DS1 #1-4 - up & up (line up, protocol up)
OC3 down & down - UTOH!
GREAT! Now instead of having the 30-40 customers with poor service, I have 300+ with NO SERVICE at 2:30pm! We go over everything, check the configs (we had made a few changing working on the ds1's) everything looked good, I pull & clean the fiber, still nothing. I looked over at the DSLAM and notice there is *NO* ALARMS, but the OC3 is down! I pull the fiber again and the DSLAM alarms. The CO tech starts calling because the alarm dialer is calling him (it's now about 5:30pm), I tell him what's happened, and he instructs me to loop the DSLAM. He gets into the DSLAM and says everything is ok on his end - it's with the router. We try pulling the DS1 card out, try changing software multiple times, etc. I pull out another patch cable and by-pass the existing cables - still nada except the DSLAM is alarming again.. I reconnect the DSLAM, and loop up the router and the OC3 is still down & down. On a hunch I try the other patch cable and the OC3 comes UP! I reconnect the router and the OC3 goes down, but the alarm on the DSLAM goes away, odd.. It was about 8:30pm at that point, I called the CO tech back at home and had him come out and to bring the fiber tester/light meter. An hour later he gets there and we check the cables, all good except the one spare patch cable. We check the routers OC3 card - good. Check the DSLAM - good. He gets in the DSLAM and resets the card, the OC3 comes UP! WOOT! Short lived though, 90 seconds later it dies, but there is no alarm on his DSLAM. The DSLAM has hot-redundant OC3 cards so we pull the fiber splitters and plug directly into one of the cards, same result up for a short time then down, then back up, over and over. Try the other card, OC3 comes up and stays up! We plug everything back in and he forces the other card into failure to prevent it from swapping cards.

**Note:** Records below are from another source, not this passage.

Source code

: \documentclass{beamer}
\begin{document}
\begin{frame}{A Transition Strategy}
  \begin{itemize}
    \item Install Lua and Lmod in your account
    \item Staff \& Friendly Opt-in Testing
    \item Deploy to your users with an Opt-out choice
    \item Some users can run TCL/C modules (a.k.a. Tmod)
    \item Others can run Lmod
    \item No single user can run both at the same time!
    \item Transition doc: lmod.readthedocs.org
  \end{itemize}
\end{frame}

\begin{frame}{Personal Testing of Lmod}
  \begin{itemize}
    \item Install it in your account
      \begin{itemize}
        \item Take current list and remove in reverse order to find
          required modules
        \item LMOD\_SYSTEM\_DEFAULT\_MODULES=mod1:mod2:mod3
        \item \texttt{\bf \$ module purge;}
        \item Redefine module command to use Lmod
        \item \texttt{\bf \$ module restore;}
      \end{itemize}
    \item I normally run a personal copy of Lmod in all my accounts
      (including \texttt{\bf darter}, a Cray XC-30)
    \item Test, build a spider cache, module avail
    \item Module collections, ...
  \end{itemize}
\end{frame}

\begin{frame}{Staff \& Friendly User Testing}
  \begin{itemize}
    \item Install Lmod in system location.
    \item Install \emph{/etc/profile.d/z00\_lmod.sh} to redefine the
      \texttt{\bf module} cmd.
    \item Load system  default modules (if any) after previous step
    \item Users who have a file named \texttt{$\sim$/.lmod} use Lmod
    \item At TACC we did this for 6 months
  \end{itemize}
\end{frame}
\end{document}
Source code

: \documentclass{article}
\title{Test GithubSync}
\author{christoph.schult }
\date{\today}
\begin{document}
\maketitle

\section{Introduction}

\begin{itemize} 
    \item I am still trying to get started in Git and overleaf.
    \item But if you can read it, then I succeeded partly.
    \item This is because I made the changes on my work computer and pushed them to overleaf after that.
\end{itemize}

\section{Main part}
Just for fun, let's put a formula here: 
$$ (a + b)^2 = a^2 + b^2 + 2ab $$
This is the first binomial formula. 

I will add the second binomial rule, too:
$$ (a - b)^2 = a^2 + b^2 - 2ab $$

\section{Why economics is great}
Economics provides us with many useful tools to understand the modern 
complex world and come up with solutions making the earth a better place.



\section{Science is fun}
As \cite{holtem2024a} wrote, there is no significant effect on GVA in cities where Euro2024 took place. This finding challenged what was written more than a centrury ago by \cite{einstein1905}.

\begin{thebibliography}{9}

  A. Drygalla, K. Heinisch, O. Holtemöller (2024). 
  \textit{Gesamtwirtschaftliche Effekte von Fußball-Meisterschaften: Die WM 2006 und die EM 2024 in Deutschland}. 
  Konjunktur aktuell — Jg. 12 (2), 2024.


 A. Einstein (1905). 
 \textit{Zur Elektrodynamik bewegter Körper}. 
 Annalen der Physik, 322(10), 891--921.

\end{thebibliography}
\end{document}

Nice, what a coincidence, I reboot my router and the DSLAM fails, we spent 8 hours fighting the router for the CO tech to fix it in 20 minutes..
With the OC3 working we go back to our original fight - the DS1's. With fighting the OC3 we had re-upped the software and were still seeing the loss on the DS1's. The engineer just so happened to catch what was occurring, we were seeing CRC errors on the IP packets. We went ahead and downgraded the software and rebooted again (the CO tech decided to stick around for this part). Everything comes up like it should and everything looks good, YEA!! It's 11:30pm and I head home.. It's raining - I sure hope there is no lightning........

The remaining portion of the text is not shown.